» WHAT YOU SHOULD DO
Find and copy each line in the material below where the string "Directory" occurs.

» DATA EXCERPTS
******************************
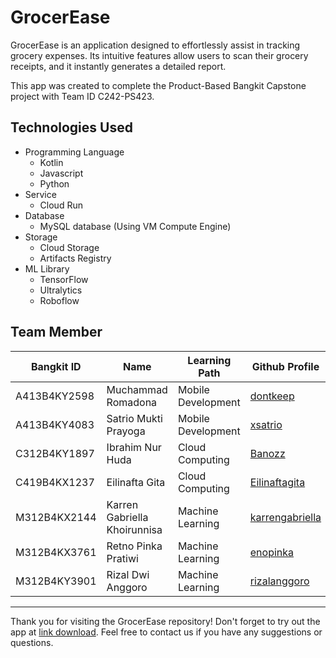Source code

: # GrocerEase
GrocerEase is an application designed to effortlessly assist in tracking grocery expenses. Its intuitive features allow users to scan their grocery receipts, and it instantly generates a detailed report.

This app was created to complete the Product-Based Bangkit Capstone project with Team ID C242-PS423.


## Technologies Used
* Programming Language
    * Kotlin   
    * Javascript
    * Python
* Service
    * Cloud Run 
* Database
    * MySQL database (Using VM Compute Engine)
* Storage
    * Cloud Storage
    * Artifacts Registry 
* ML Library
    * TensorFlow
    * Ultralytics
    * Roboflow

## Team Member
| Bangkit ID | Name | Learning Path | Github Profile|
| -------- | ------- |------- |------- |
| A413B4KY2598   | Muchammad Romadona | Mobile Development | [dontkeep](https://github.com/dontkeep)
| A413B4KY4083 | Satrio Mukti Prayoga | Mobile Development | [xsatrio](https://github.com/xsatrio)
| C312B4KY1897 | Ibrahim Nur Huda | Cloud Computing | [Banozz](https://github.com/Banozz)
|C419B4KX1237 | Eilinafta Gita | Cloud Computing | [Eilinaftagita](https://github.com/Eilinaftagita)
|M312B4KX2144  | Karren Gabriella Khoirunnisa | Machine Learning | [karrengabriella](https://github.com/karrengabriella)
|M312B4KX3761| Retno Pinka Pratiwi | Machine Learning | [enopinka](https://github.com/enopinka)
|M312B4KY3901| Rizal Dwi Anggoro | Machine Learning | [rizalanggoro](https://github.com/rizalanggoro)

---

Thank you for visiting the GrocerEase repository! Don't forget to try out the app at [link download]().
Feel free to contact us if you have any suggestions or questions.
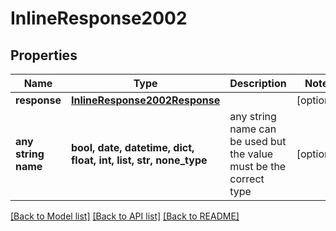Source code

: # InlineResponse2002


## Properties
Name | Type | Description | Notes
------------ | ------------- | ------------- | -------------
**response** | [**InlineResponse2002Response**](InlineResponse2002Response.md) |  | [optional] 
**any string name** | **bool, date, datetime, dict, float, int, list, str, none_type** | any string name can be used but the value must be the correct type | [optional]

[[Back to Model list]](../README.md#documentation-for-models) [[Back to API list]](../README.md#documentation-for-api-endpoints) [[Back to README]](../README.md)



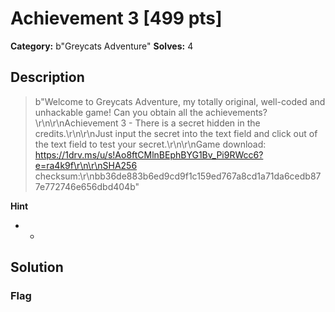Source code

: # Achievement 3 [499 pts]

**Category:** b"Greycats Adventure"
**Solves:** 4

## Description
>b"Welcome to Greycats Adventure, my totally original, well-coded and unhackable game! Can you obtain all the achievements?\r\n\r\nAchievement 3 - There is a secret hidden in the credits.\r\n\r\nJust input the secret into the text field and click out of the text field to test your secret.\r\n\r\nGame download: https://1drv.ms/u/s!Ao8ftCMlnBEphBYG1Bv_Pi9RWcc6?e=ra4k9f\r\n\r\nSHA256 checksum:\r\nbb36de883b6ed9cd9f1c159ed767a8cd1a71da6cedb877e772746e656dbd404b"

**Hint**
* -

## Solution

### Flag

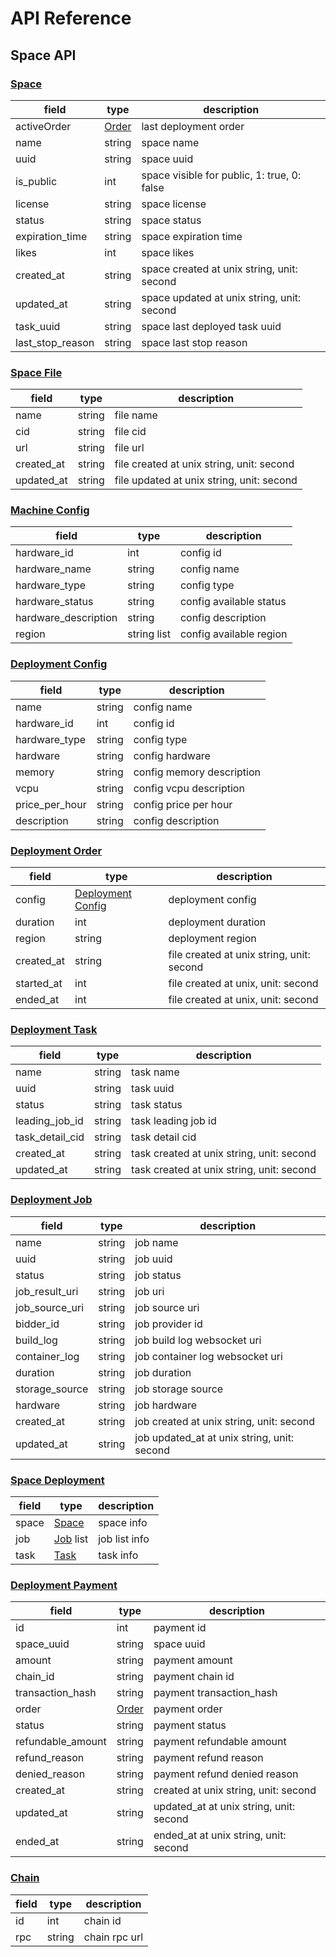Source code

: # API Reference

## Space API

### [Space](swan_lag/model/deployment.py#L54)


| field            | type                       | description                                 |
| ---------------- | -------------------------- | ------------------------------------------- |
| activeOrder      | [Order](#deployment-order) | last deployment order                       |
| name             | string                     | space name                                  |
| uuid             | string                     | space uuid                                  |
| is_public        | int                        | space visible for public, 1: true, 0: false |
| license          | string                     | space license                               |
| status           | string                     | space status                                |
| expiration_time  | string                     | space expiration time                       |
| likes            | int                        | space likes                                 |
| created_at       | string                     | space created at unix string, unit: second  |
| updated_at       | string                     | space updated at unix string, unit: second  |
| task_uuid        | string                     | space last deployed task uuid               |
| last_stop_reason | string                     | space last stop reason                      |

### [Space File](swan_lag/model/space.py#L10)

| field      | type   | description                               |
| ---------- | ------ | ----------------------------------------- |
| name       | string | file name                                 |
| cid        | string | file cid                                  |
| url        | string | file url                                  |
| created_at | string | file created at unix string, unit: second |
| updated_at | string | file updated at unix string, unit: second |

### [Machine Config](swan_lag/model/space.py#L19)

| field                | type        | description             |
| -------------------- | ----------- | ----------------------- |
| hardware_id          | int         | config id               |
| hardware_name        | string      | config name             |
| hardware_type        | string      | config type             |
| hardware_status      | string      | config available status |
| hardware_description | string      | config description      |
| region               | string list | config available region |

### [Deployment Config](swan_lag/model/deployment.py#L32)

| field          | type   | description               |
| -------------- | ------ | ------------------------- |
| name           | string | config name               |
| hardware_id    | int    | config id                 |
| hardware_type  | string | config type               |
| hardware       | string | config hardware           |
| memory         | string | config memory description |
| vcpu           | string | config vcpu description   |
| price_per_hour | string | config price per hour     |
| description    | string | config description        |


### [Deployment Order](swan_lag/model/deployment.py#L44)
| field      | type                                    | description                               |
| ---------- | --------------------------------------- | ----------------------------------------- |
| config     | [Deployment Config](#deployment-config) | deployment config                         |
| duration   | int                                     | deployment duration                       |
| region     | string                                  | deployment region                         |
| created_at | string                                  | file created at unix string, unit: second |
| started_at | int                                     | file created at unix, unit: second        |
| ended_at   | int                                     | file created at unix, unit: second        |


### [Deployment Task](swan_lag/model/deployment.py#L4)

| field           | type   | description                               |
| --------------- | ------ | ----------------------------------------- |
| name            | string | task name                                 |
| uuid            | string | task uuid                                 |
| status          | string | task status                               |
| leading_job_id  | string | task leading job id                       |
| task_detail_cid | string | task detail cid                           |
| created_at      | string | task created at unix string, unit: second |
| updated_at      | string | task created at unix string, unit: second |

### [Deployment Job](swan_lag/model/deployment.py#L15)

| field          | type   | description                                 |
| -------------- | ------ | ------------------------------------------- |
| name           | string | job name                                    |
| uuid           | string | job uuid                                    |
| status         | string | job status                                  |
| job_result_uri | string | job uri                                     |
| job_source_uri | string | job source uri                              |
| bidder_id      | string | job provider id                             |
| build_log      | string | job build log websocket uri                 |
| container_log  | string | job container log websocket uri             |
| duration       | string | job duration                                |
| storage_source | string | job storage source                          |
| hardware       | string | job hardware                                |
| created_at     | string | job created at unix string, unit: second    |
| updated_at     | string | job updated_at at unix string, unit: second |

### [Space Deployment](swan_lag/model/deployment.py#L71)

| field | type                        | description   |
| ----- | --------------------------- | ------------- |
| space | [Space](#space)             | space info    |
| job   | [Job](#deployment-job) list | job list info |
| task  | [Task](#deployment-task)    | task info     |


### [Deployment Payment](swan_lag/model/deployment.py#L88)

| field             | type                       | description                             |
| ----------------- | -------------------------- | --------------------------------------- |
| id                | int                        | payment id                              |
| space_uuid        | string                     | space uuid                              |
| amount            | string                     | payment amount                          |
| chain_id          | string                     | payment chain id                        |
| transaction_hash  | string                     | payment transaction_hash                |
| order             | [Order](#deployment-order) | payment order                           |
| status            | string                     | payment status                          |
| refundable_amount | string                     | payment refundable amount               |
| refund_reason     | string                     | payment refund reason                   |
| denied_reason     | string                     | payment refund denied reason            |
| created_at        | string                     | created at unix string, unit: second    |
| updated_at        | string                     | updated_at at unix string, unit: second |
| ended_at          | string                     | ended_at at unix string, unit: second   |

### [Chain](swan_lag/config.py#L5)

| field | type   | description   |
| ----- | ------ | ------------- |
| id    | int    | chain id      |
| rpc   | string | chain rpc url |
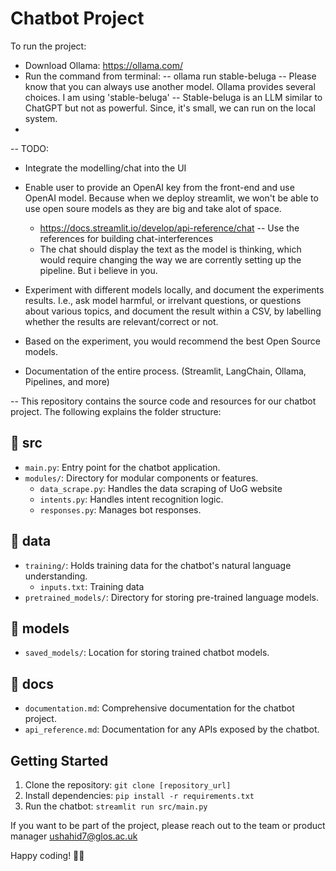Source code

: # Chatbot Project

To run the project:

- Download Ollama: https://ollama.com/
- Run the command from terminal:
    -- ollama run stable-beluga
    -- Please know that you can always use another model. Ollama provides several choices. I am using 'stable-beluga'
    -- Stable-beluga is an LLM similar to ChatGPT but not as powerful. Since, it's small, we can run on the local system.
- 

--
TODO:
- Integrate the modelling/chat into the UI

- Enable user to provide an OpenAI key from the front-end and use OpenAI model. Because when we deploy streamlit, we won't be able to use open soure models as they are big and take alot of space.
    - https://docs.streamlit.io/develop/api-reference/chat -- Use the references for building chat-interferences
    - The chat should display the text as the model is thinking, which would require changing the way we are corrently setting up the pipeline. But i believe in you.

- Experiment with different models locally, and document the experiments results. I.e., ask model harmful, or irrelvant questions, or questions about various topics, and document the result within a CSV, by labelling whether the results are relevant/correct or not.
- Based on the experiment, you would recommend the best Open Source models. 
- Documentation of the entire process. (Streamlit, LangChain, Ollama, Pipelines, and more)

--
This repository contains the source code and resources for our chatbot project. The following explains the folder structure:

## 📂 src
- `main.py`: Entry point for the chatbot application.
- `modules/`: Directory for modular components or features.
    - `data_scrape.py`: Handles the data scraping of UoG website
    - `intents.py`: Handles intent recognition logic.
    - `responses.py`: Manages bot responses.

## 📂 data
- `training/`: Holds training data for the chatbot's natural language understanding.
    - `inputs.txt`: Training data
- `pretrained_models/`: Directory for storing pre-trained language models.

## 📂 models
- `saved_models/`: Location for storing trained chatbot models.

## 📂 docs
- `documentation.md`: Comprehensive documentation for the chatbot project.
- `api_reference.md`: Documentation for any APIs exposed by the chatbot.

## Getting Started

1. Clone the repository: `git clone [repository_url]`
2. Install dependencies: `pip install -r requirements.txt`
3. Run the chatbot: `streamlit run src/main.py`

If you want to be part of the project, please reach out to the team or product manager
ushahid7@glos.ac.uk

Happy coding! 🤖✨
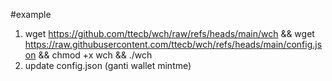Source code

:#example
1. wget https://github.com/ttecb/wch/raw/refs/heads/main/wch && wget https://raw.githubusercontent.com/ttecb/wch/refs/heads/main/config.json && chmod +x wch && ./wch
2. update config.json (ganti wallet mintme)

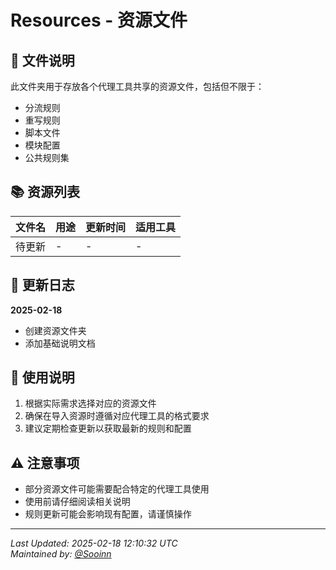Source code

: # Resources - 资源文件

## 📁 文件说明

此文件夹用于存放各个代理工具共享的资源文件，包括但不限于：

- 分流规则
- 重写规则
- 脚本文件
- 模块配置
- 公共规则集

## 📚 资源列表

| 文件名 | 用途 | 更新时间 | 适用工具 |
|--------|------|----------|-----------|
| 待更新 | - | - | - |

## 🔄 更新日志

**2025-02-18**
- 创建资源文件夹
- 添加基础说明文档

## 📝 使用说明

1. 根据实际需求选择对应的资源文件
2. 确保在导入资源时遵循对应代理工具的格式要求
3. 建议定期检查更新以获取最新的规则和配置

## ⚠️ 注意事项

- 部分资源文件可能需要配合特定的代理工具使用
- 使用前请仔细阅读相关说明
- 规则更新可能会影响现有配置，请谨慎操作

---

*Last Updated: 2025-02-18 12:10:32 UTC*  
*Maintained by: [@Sooinn](https://github.com/Sooinn)*
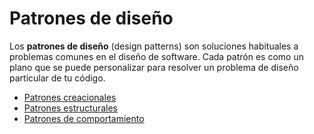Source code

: # Patrones de diseño

Los **patrones de diseño** (design patterns) son soluciones habituales a problemas comunes en el diseño de software. Cada patrón es como un plano que se puede personalizar para resolver un problema de diseño particular de tu código.

* [Patrones creacionales](creational-patterns.md)
* [Patrones estructurales](structural-patterns.md)
* [Patrones de comportamiento](behavioral-patterns.md)
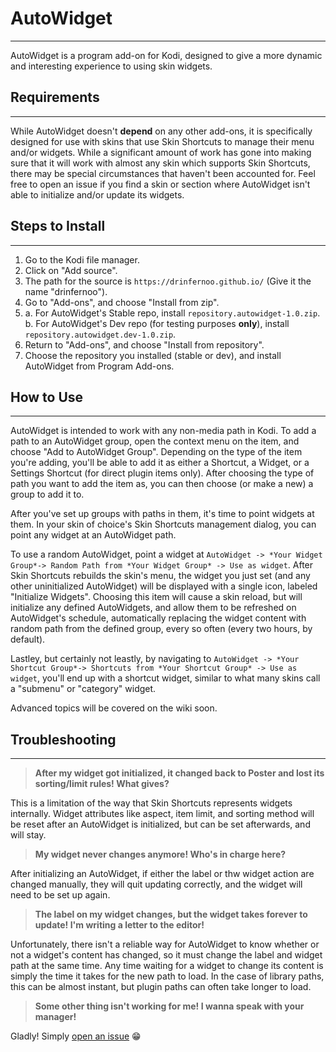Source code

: # AutoWidget
---
AutoWidget is a program add-on for Kodi, designed to give a more dynamic
and interesting experience to using skin widgets. 

## Requirements
---
While AutoWidget doesn't **depend** on any other add-ons, it is specifically designed for use with skins that use Skin Shortcuts to manage their menu and/or widgets. While a significant amount of work has gone into making sure that it will work with almost any skin which supports Skin Shortcuts, there may be special circumstances that haven't been accounted for. Feel free to open an issue if you find a skin or section where AutoWidget isn't able to initialize and/or update its widgets.

## Steps to Install
---
1. Go to the Kodi file manager.
2. Click on "Add source".
3. The path for the source is `https://drinfernoo.github.io/` (Give it the name "drinfernoo").
4. Go to "Add-ons", and choose "Install from zip".
5. a. For AutoWidget's Stable repo, install `repository.autowidget-1.0.zip`.
   b. For AutoWidget's Dev repo (for testing purposes **only**), install `repository.autowidget.dev-1.0.zip`.
6. Return to "Add-ons", and choose "Install from repository".
7. Choose the repository you installed (stable or dev), and install AutoWidget from Program Add-ons.

## How to Use
---
AutoWidget is intended to work with any non-media path in Kodi. To add a path to an AutoWidget group, open the context menu on the item, and choose "Add to AutoWidget Group". Depending on the type of the item you're adding, you'll be able to add it as either a Shortcut, a Widget, or a Settings Shortcut (for direct plugin items only). After choosing the type of path you want to add the item as, you can then choose (or make a new) a group to add it to.

After you've set up groups with paths in them, it's time to point widgets at them. In your skin of choice's Skin Shortcuts management dialog, you can point any widget at an AutoWidget path.

To use a random AutoWidget, point a widget at `AutoWidget -> *Your Widget Group*-> Random Path from *Your Widget Group* -> Use as widget`. After Skin Shortcuts rebuilds the skin's menu, the widget you just set (and any other uninitialized AutoWidget) will be displayed with a single icon, labeled "Initialize Widgets". Choosing this item will cause a skin reload, but will initialize any defined AutoWidgets, and allow them to be refreshed on AutoWidget's schedule, automatically replacing the widget content with random path from the defined group, every so often (every two hours, by default).

Lastley, but certainly not leastly, by navigating to `AutoWidget -> *Your Shortcut Group*-> Shortcuts from *Your Shortcut Group* -> Use as widget`, you'll end up with a shortcut widget, similar to what many skins call a "submenu" or "category" widget.

Advanced topics will be covered on the wiki soon.

## Troubleshooting
---
> **After my widget got initialized, it changed back to Poster and lost its sorting/limit rules! What gives?**

This is a limitation of the way that Skin Shortcuts represents widgets internally. Widget attributes like aspect, item limit, and sorting method will be reset after an AutoWidget is initialized, but can be set afterwards, and will stay.

> **My widget never changes anymore! Who's in charge here?**

After initializing an AutoWidget, if either the label or thw widget action are changed manually, they will quit updating correctly, and the widget will need to be set up again.

> **The label on my widget changes, but the widget takes forever to update! I'm writing a letter to the editor!**

Unfortunately, there isn't a reliable way for AutoWidget to know whether or not a widget's content has changed, so it must change the label and widget path at the same time. Any time waiting for a widget to change its content is simply the time it takes for the new path to load. In the case of library paths, this can be almost instant, but plugin paths can often take longer to load.

> **Some other thing isn't working for me! I wanna speak with your manager!**

Gladly! Simply [open an issue](https://www.github.com/drinfernoo/plugin.program.autowidget/issues/) :grin:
******************************
» TASK ANSWER
- `modules/`: Directory for modular components or features.
- `pretrained_models/`: Directory for storing pre-trained language models.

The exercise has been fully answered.